Street style is looking weird for the sake of looking weird. In doing so, you solidify your spot on some pedantic New York Fashion Week style blog. It is a matter of finding 7 or more pieces that are unique, distinct, uncomfortable, and unmatched. In theory, this seems like the perfect way to express individual style. Unfortunately, it comes off as a guise for attention, like a "who can look the most inane" contest. 

Dumb.
I would liken modern day street style to Version Two of the original hipster. Before it was PBR, flannel shirts, and shitty music. Now it's clothes that don't fit properly and an inflated sense of ironic humor. The primary similarity being that both groups come with their own trust funds. 
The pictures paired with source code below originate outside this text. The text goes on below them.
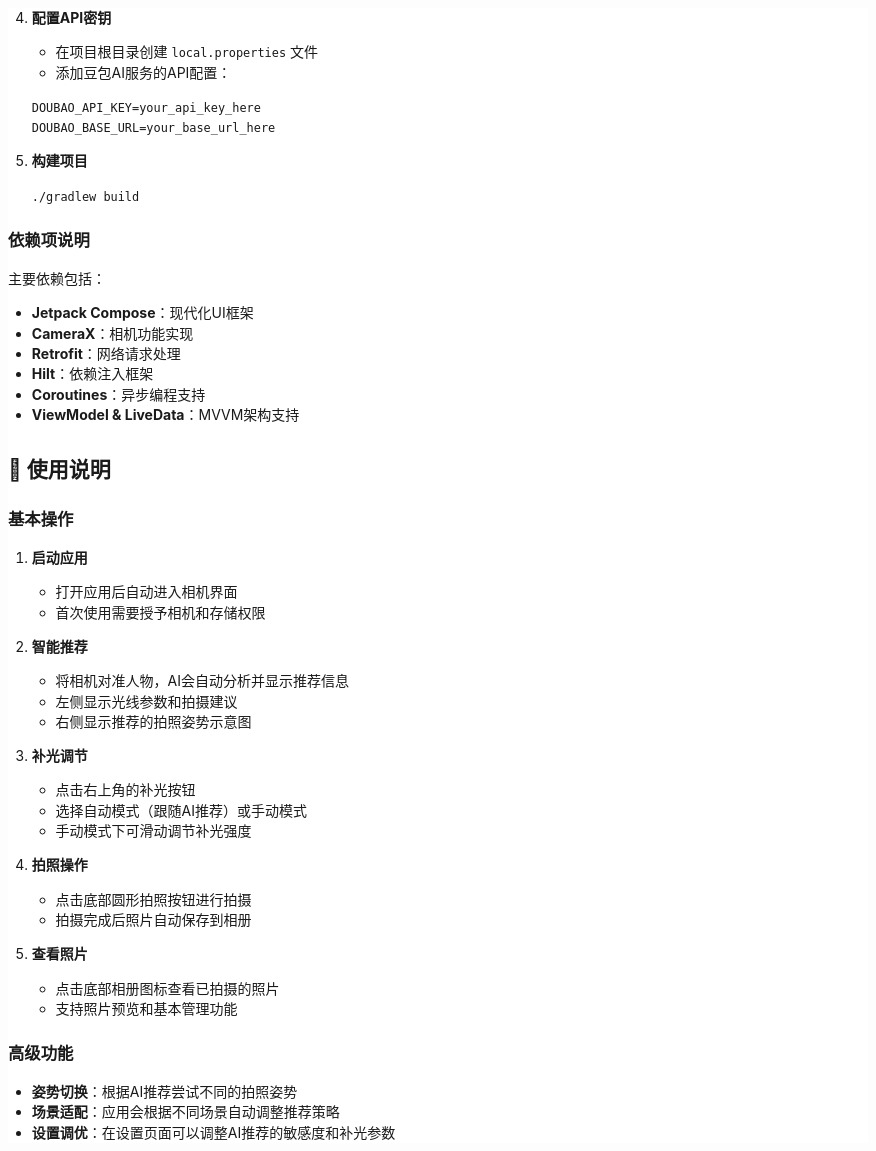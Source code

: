 4. **配置API密钥**
   - 在项目根目录创建 `local.properties` 文件
   - 添加豆包AI服务的API配置：
   ```properties
   DOUBAO_API_KEY=your_api_key_here
   DOUBAO_BASE_URL=your_base_url_here
   ```

5. **构建项目**
   ```bash
   ./gradlew build
   ```

### 依赖项说明

主要依赖包括：
- **Jetpack Compose**：现代化UI框架
- **CameraX**：相机功能实现
- **Retrofit**：网络请求处理
- **Hilt**：依赖注入框架
- **Coroutines**：异步编程支持
- **ViewModel & LiveData**：MVVM架构支持

## 📖 使用说明

### 基本操作

1. **启动应用**
   - 打开应用后自动进入相机界面
   - 首次使用需要授予相机和存储权限

2. **智能推荐**
   - 将相机对准人物，AI会自动分析并显示推荐信息
   - 左侧显示光线参数和拍摄建议
   - 右侧显示推荐的拍照姿势示意图

3. **补光调节**
   - 点击右上角的补光按钮
   - 选择自动模式（跟随AI推荐）或手动模式
   - 手动模式下可滑动调节补光强度

4. **拍照操作**
   - 点击底部圆形拍照按钮进行拍摄
   - 拍摄完成后照片自动保存到相册

5. **查看照片**
   - 点击底部相册图标查看已拍摄的照片
   - 支持照片预览和基本管理功能

### 高级功能

- **姿势切换**：根据AI推荐尝试不同的拍照姿势
- **场景适配**：应用会根据不同场景自动调整推荐策略
- **设置调优**：在设置页面可以调整AI推荐的敏感度和补光参数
Let's analyze one of these contemporary clusterfucks.

Dumb.
From top to bottom. 
A hat with ears like nubs. It's cutesy and juvenile, and screams "daddy issues."
Fox or rabbit fur coat. Announcing that money is no object, or at least that an ugly jacket is far more important than meals for three months. I think the assumed elegance of a fur coat was intended to negate the preschool cap.
From what I can tell her bottom is a Nike tennis skirt. It signals the aloofness or the upper class in New York City, and supports function and form.
Black tights, because shit's cold, yo'.
Finally, in a failed climax, high-top metallic sneakers. A nod to carefree youth and transcendence of cultural boundaries.
What this all amounts to is jack shit.

Dumb.

Street style is intended to look like the wearer spent minimal funds and effort to compile his or her choice outfit. In reality, we all know that the individual pieces of the outfit were incredibly pricey (because cost trumps style and quality) and an immense amount of time was put in to selecting the items which clashed the most. The outcome is still the same, rolling around on the closet floor with the lights off and calling the result wearable. 

Dumb.
Fashion and style are meant to be beautiful and individual. They are meant to be expressive yet artistic; something that is pleasant to the eye and communicates to observers. Street style just doesn't do that. It's not avant garde, it's just...atrocious. It is weird and ugly for the sake of being weird and ugly.

Dumb.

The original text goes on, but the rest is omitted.